--- Data ---
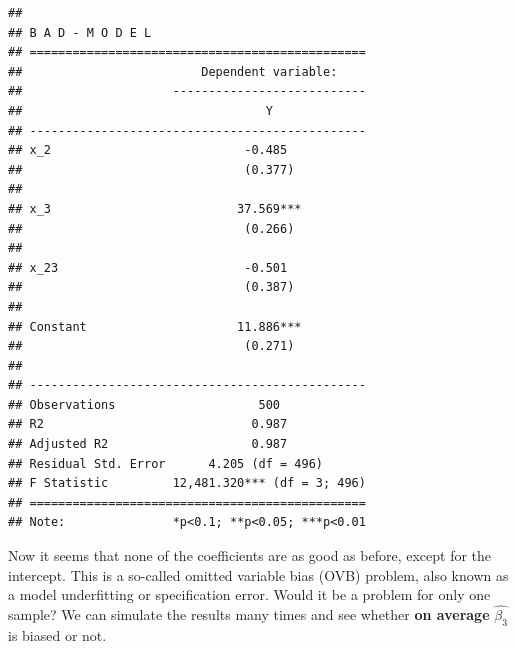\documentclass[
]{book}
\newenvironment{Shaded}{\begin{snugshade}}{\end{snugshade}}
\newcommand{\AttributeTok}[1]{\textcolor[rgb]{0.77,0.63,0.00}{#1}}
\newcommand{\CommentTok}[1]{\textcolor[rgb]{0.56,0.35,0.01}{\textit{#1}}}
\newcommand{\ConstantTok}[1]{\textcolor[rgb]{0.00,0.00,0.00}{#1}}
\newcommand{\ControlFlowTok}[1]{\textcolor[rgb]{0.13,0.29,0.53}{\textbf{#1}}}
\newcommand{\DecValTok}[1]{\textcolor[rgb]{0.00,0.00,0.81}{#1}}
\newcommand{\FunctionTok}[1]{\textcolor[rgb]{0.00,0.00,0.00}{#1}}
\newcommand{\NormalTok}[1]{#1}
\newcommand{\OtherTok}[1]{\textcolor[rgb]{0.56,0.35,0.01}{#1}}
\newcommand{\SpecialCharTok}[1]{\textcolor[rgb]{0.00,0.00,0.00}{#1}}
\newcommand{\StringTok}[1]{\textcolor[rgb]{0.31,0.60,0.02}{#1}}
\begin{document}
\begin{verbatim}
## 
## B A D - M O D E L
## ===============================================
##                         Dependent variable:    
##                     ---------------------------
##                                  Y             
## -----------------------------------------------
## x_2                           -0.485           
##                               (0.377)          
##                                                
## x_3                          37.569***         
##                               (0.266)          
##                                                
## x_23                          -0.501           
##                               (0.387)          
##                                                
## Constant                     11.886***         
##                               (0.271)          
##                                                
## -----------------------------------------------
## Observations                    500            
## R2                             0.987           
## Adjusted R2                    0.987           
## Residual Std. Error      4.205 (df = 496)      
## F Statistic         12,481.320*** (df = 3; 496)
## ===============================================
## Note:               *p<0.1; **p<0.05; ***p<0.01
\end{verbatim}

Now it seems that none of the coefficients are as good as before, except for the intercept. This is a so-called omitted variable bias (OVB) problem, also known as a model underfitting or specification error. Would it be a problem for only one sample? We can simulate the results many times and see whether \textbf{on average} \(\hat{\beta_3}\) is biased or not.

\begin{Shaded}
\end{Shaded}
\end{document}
---
--- Data ---
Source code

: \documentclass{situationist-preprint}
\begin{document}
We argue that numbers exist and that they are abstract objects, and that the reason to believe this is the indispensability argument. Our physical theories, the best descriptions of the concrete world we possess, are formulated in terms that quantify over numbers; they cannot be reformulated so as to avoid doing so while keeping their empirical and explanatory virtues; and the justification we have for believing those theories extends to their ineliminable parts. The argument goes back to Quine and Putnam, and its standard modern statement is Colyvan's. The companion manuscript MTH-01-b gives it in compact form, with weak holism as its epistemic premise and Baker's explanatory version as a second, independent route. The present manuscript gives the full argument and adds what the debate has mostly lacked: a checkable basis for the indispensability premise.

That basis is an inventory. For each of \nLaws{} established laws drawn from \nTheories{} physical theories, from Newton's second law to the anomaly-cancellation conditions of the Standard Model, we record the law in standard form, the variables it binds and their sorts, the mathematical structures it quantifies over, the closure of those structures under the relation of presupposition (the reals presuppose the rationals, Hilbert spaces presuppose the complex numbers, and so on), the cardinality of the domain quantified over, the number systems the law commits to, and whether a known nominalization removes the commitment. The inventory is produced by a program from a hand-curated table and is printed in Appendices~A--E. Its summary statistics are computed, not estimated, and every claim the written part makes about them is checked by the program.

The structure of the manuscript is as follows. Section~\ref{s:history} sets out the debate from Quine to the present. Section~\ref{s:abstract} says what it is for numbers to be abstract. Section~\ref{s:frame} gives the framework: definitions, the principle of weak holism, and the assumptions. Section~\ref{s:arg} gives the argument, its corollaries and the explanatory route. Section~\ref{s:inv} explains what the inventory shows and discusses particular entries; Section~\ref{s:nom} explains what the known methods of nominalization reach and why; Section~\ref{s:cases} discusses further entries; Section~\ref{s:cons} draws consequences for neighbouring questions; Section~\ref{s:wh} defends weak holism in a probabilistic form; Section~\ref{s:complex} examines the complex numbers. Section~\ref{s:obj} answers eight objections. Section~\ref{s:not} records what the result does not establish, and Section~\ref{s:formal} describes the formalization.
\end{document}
---
--- Data ---
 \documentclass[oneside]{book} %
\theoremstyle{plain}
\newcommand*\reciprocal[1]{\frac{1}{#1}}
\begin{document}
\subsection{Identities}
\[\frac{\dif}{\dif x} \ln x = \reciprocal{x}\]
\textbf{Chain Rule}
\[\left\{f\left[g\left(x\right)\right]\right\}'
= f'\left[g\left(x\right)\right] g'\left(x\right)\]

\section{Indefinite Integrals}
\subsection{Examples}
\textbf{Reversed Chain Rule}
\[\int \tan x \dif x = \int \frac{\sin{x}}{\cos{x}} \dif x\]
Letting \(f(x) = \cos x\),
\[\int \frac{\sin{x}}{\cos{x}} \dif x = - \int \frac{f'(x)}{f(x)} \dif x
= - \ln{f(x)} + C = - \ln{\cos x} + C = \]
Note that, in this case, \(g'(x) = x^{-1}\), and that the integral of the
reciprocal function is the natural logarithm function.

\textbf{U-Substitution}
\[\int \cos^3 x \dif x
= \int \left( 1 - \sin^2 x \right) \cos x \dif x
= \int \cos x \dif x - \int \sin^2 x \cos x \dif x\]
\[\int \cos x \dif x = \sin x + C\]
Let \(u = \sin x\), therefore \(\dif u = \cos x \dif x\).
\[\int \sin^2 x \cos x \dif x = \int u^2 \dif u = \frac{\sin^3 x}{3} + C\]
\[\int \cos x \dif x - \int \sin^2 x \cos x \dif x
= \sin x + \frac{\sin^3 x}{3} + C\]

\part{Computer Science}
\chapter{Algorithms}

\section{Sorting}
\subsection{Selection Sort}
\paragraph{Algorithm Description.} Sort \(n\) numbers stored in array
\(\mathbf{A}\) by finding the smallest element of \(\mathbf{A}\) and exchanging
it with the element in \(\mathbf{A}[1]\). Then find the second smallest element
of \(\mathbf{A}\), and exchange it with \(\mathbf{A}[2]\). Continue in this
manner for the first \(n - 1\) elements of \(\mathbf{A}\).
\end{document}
---
■ **Try it**: For every line above that holds the word "reciprocal", report the whole line.

■ **Response to this task**:
\newcommand*\reciprocal[1]{\frac{1}{#1}}
\[\frac{\dif}{\dif x} \ln x = \reciprocal{x}\]
reciprocal function is the natural logarithm function.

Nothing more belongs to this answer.